• _Aim of the exercise_
In the entries below, find each line with the word "considered" and pull it out.
Start of Material for this task
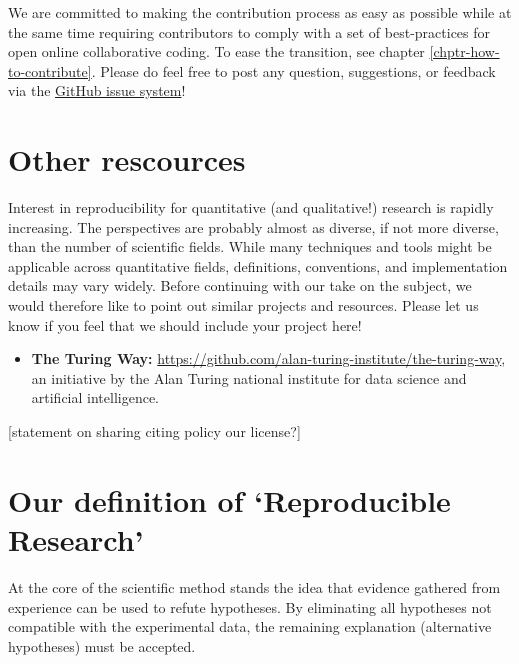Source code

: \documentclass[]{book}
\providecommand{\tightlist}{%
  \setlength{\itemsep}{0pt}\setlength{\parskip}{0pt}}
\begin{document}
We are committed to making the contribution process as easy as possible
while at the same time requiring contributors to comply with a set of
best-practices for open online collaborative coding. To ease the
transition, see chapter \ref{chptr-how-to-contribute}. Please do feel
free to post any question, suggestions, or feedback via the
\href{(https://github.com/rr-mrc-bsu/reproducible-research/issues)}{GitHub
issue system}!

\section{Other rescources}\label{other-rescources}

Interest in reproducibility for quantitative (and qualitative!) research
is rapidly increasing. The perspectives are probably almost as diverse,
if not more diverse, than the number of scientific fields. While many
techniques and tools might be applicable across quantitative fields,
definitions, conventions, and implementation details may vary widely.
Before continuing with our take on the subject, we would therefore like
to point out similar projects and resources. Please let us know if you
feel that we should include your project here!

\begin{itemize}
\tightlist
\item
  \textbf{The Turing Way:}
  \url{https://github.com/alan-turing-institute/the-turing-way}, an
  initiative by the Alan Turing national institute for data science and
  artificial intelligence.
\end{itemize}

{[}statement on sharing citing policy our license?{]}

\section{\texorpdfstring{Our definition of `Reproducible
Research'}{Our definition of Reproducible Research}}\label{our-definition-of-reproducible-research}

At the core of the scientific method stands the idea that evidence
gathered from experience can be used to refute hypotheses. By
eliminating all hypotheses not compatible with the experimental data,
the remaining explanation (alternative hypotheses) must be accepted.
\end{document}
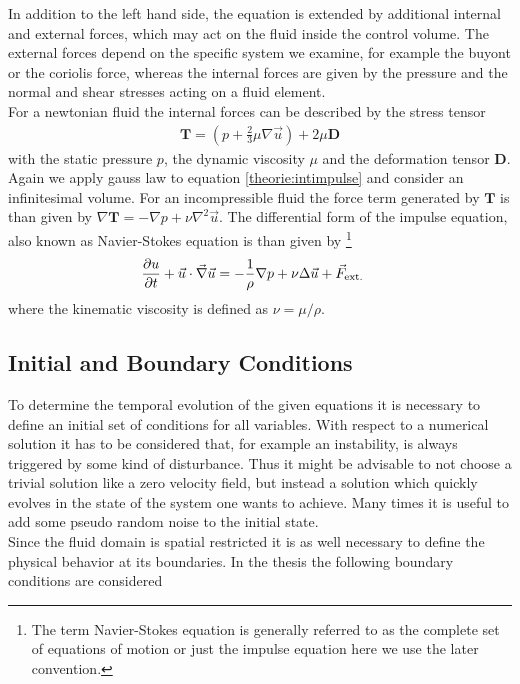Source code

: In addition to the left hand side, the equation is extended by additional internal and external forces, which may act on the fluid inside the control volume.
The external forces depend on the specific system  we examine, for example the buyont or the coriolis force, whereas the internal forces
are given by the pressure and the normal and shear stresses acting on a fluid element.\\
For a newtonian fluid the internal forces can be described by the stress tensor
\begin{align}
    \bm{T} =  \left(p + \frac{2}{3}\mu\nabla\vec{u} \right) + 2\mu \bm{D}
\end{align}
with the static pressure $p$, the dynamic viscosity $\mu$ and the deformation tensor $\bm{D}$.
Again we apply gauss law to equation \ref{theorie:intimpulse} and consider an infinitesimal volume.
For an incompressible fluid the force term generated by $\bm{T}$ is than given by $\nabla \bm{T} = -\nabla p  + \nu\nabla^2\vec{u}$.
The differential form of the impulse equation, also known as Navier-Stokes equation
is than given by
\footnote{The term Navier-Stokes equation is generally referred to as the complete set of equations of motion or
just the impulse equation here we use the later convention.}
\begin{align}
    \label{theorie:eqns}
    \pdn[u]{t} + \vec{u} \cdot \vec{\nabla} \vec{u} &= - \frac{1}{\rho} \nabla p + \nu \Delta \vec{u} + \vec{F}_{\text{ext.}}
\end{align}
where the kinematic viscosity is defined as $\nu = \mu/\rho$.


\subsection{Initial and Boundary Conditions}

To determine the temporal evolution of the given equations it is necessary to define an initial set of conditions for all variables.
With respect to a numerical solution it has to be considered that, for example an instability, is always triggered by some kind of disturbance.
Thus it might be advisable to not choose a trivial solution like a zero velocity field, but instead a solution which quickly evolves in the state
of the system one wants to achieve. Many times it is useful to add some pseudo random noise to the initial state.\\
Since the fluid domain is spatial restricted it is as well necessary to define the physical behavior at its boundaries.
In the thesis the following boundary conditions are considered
End of Material for this task
• _Exercise result_
With respect to a numerical solution it has to be considered that, for example an instability, is always triggered by some kind of disturbance.
In the thesis the following boundary conditions are considered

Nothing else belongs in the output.